Connecting to Kenya: a Canadian mother and daughter travel to Africa

Connecting to Kenya: a Canadian mother and daughter travel to Africa

In Africa, even the loss of a whole generation has not clouded the dreams of mothers for their daughters, or weakened the power of women's stories.
Updated:
2009-11-02 01:06
Published:
2008-08-21 00:00
By 
Stephanie Garrett and Rosemary Garrett

Letter from Kenya: heading to Africa

Stephanie: I remember very few things from my first time in Africa — I was only 18 months old then — although I've never forgotten the sweet taste of guavas and the smell of the fresh peanut butter my mother made from peanuts she bought from a local woman.

Today I keep one of my favourite pictures from those two years (my family was in Nigeria, where my father had a teaching posting through the World University Service) on my desk at work. In the photo, a bustling market scene is brought to a standstill by two mothers holding two daughters. My mom, in a white hat and large '80s-style glasses, smiles at me and the baby next to me. I'm wearing a white dress and bonnet, probably made by my mother. The other child's gold earrings and vivid green-dyed traditional dress match her mother's as well.

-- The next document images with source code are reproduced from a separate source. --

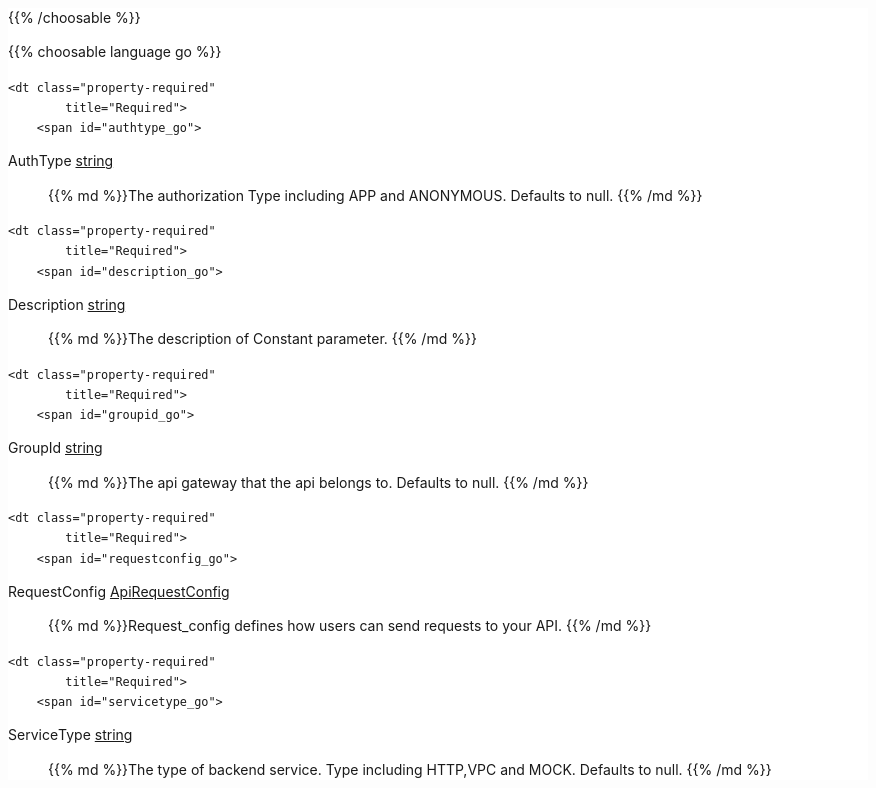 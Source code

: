 </dl>
{{% /choosable %}}


{{% choosable language go %}}
<dl class="resources-properties">

    <dt class="property-required"
            title="Required">
        <span id="authtype_go">
<a href="#authtype_go" style="color: inherit; text-decoration: inherit;">Auth<wbr>Type</a>
</span> 
        <span class="property-indicator"></span>
        <span class="property-type"><a href="https://golang.org/pkg/builtin/#string">string</a></span>
    </dt>
    <dd>{{% md %}}The authorization Type including APP and ANONYMOUS. Defaults to null.
{{% /md %}}</dd>

    <dt class="property-required"
            title="Required">
        <span id="description_go">
<a href="#description_go" style="color: inherit; text-decoration: inherit;">Description</a>
</span> 
        <span class="property-indicator"></span>
        <span class="property-type"><a href="https://golang.org/pkg/builtin/#string">string</a></span>
    </dt>
    <dd>{{% md %}}The description of Constant parameter.
{{% /md %}}</dd>

    <dt class="property-required"
            title="Required">
        <span id="groupid_go">
<a href="#groupid_go" style="color: inherit; text-decoration: inherit;">Group<wbr>Id</a>
</span> 
        <span class="property-indicator"></span>
        <span class="property-type"><a href="https://golang.org/pkg/builtin/#string">string</a></span>
    </dt>
    <dd>{{% md %}}The api gateway that the api belongs to. Defaults to null.
{{% /md %}}</dd>

    <dt class="property-required"
            title="Required">
        <span id="requestconfig_go">
<a href="#requestconfig_go" style="color: inherit; text-decoration: inherit;">Request<wbr>Config</a>
</span> 
        <span class="property-indicator"></span>
        <span class="property-type"><a href="#apirequestconfig">Api<wbr>Request<wbr>Config</a></span>
    </dt>
    <dd>{{% md %}}Request_config defines how users can send requests to your API.
{{% /md %}}</dd>

    <dt class="property-required"
            title="Required">
        <span id="servicetype_go">
<a href="#servicetype_go" style="color: inherit; text-decoration: inherit;">Service<wbr>Type</a>
</span> 
        <span class="property-indicator"></span>
        <span class="property-type"><a href="https://golang.org/pkg/builtin/#string">string</a></span>
    </dt>
    <dd>{{% md %}}The type of backend service. Type including HTTP,VPC and MOCK. Defaults to null.
{{% /md %}}</dd>
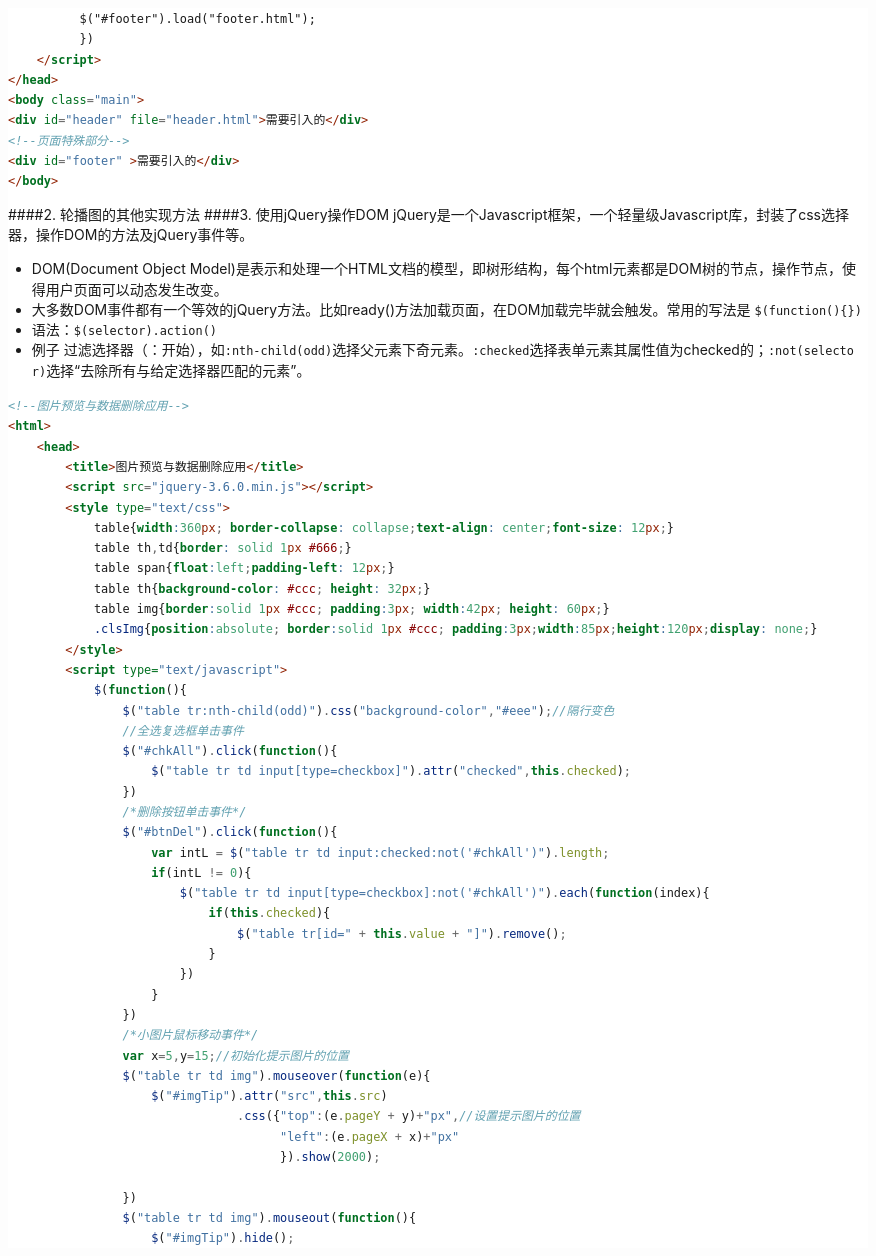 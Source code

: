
 ```html
          $("#footer").load("footer.html");
		  })
    </script>
</head>
<body class="main">
<div id="header" file="header.html">需要引入的</div>
<!--页面特殊部分-->
<div id="footer" >需要引入的</div>
</body>
```
####2. 轮播图的其他实现方法
####3. 使用jQuery操作DOM
jQuery是一个Javascript框架，一个轻量级Javascript库，封装了css选择器，操作DOM的方法及jQuery事件等。
+ DOM(Document Object Model)是表示和处理一个HTML文档的模型，即树形结构，每个html元素都是DOM树的节点，操作节点，使得用户页面可以动态发生改变。
+ 大多数DOM事件都有一个等效的jQuery方法。比如ready()方法加载页面，在DOM加载完毕就会触发。常用的写法是 `$(function(){})`
+ 语法：`$(selector).action()`
+ 例子
过滤选择器（：开始），如`:nth-child(odd)`选择父元素下奇元素。`:checked`选择表单元素其属性值为checked的；`:not(selector)`选择“去除所有与给定选择器匹配的元素”。
```html
<!--图片预览与数据删除应用-->
<html>
	<head>
		<title>图片预览与数据删除应用</title>
		<script src="jquery-3.6.0.min.js"></script>
		<style type="text/css">
			table{width:360px; border-collapse: collapse;text-align: center;font-size: 12px;}
			table th,td{border: solid 1px #666;}
			table span{float:left;padding-left: 12px;}
			table th{background-color: #ccc; height: 32px;}
			table img{border:solid 1px #ccc; padding:3px; width:42px; height: 60px;}
			.clsImg{position:absolute; border:solid 1px #ccc; padding:3px;width:85px;height:120px;display: none;}
		</style>
		<script type="text/javascript">
			$(function(){
				$("table tr:nth-child(odd)").css("background-color","#eee");//隔行变色
				//全选复选框单击事件
				$("#chkAll").click(function(){
					$("table tr td input[type=checkbox]").attr("checked",this.checked);
				})
				/*删除按钮单击事件*/
				$("#btnDel").click(function(){
					var intL = $("table tr td input:checked:not('#chkAll')").length;
					if(intL != 0){
						$("table tr td input[type=checkbox]:not('#chkAll')").each(function(index){
							if(this.checked){
								$("table tr[id=" + this.value + "]").remove();
							}
						})
					}
				})
				/*小图片鼠标移动事件*/
				var x=5,y=15;//初始化提示图片的位置
				$("table tr td img").mouseover(function(e){
					$("#imgTip").attr("src",this.src)
								.css({"top":(e.pageY + y)+"px",//设置提示图片的位置
									  "left":(e.pageX + x)+"px"
									  }).show(2000);
								
				})
				$("table tr td img").mouseout(function(){
					$("#imgTip").hide();
```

Two sets of mothers and daughters; two different worlds. Yet the photo has captured an unspoken feminine bond — one that unites all mothers in their hopes, dreams and desires for their daughters. It is that bond that drew my mother and me back, in 2007, to Africa.

Like many strong and independence-minded women raised in male-dominated homes, my mother vowed that her two daughters would grow up knowing their worth and the power of education. Her lessons directed me into my career, which involves working with women on issues of empowerment all over the world.

When I learned that I would be going to Kenya in January 2007 to set up unique partnerships between our centre and grassroots women's organizations that promote education there, I asked my mother to come with me. Besides attending the World Social Forum — a meeting of tens of thousands of representatives of civil society working for social justice and community development — we would be hearing the vibrant, courageous stories of other mothers and daughters, grandmothers and granddaughters.

To me, education is as much about learning outside of the classroom as inside it. For example, most of my knowledge about the world and about myself as a woman came from my relationship with my mother and strong, courageous women I've been privileged to meet in the course of my work.

In Africa, a continent devastated by AIDS, this understanding could not resonate more. With an entire generation wiped out, with grandmothers caring for their grandchildren and orphans tending younger siblings, what education, what stories, are lost as a result? How can we support those who are trying to preserve and pass on those stories? These questions are what this journey is about.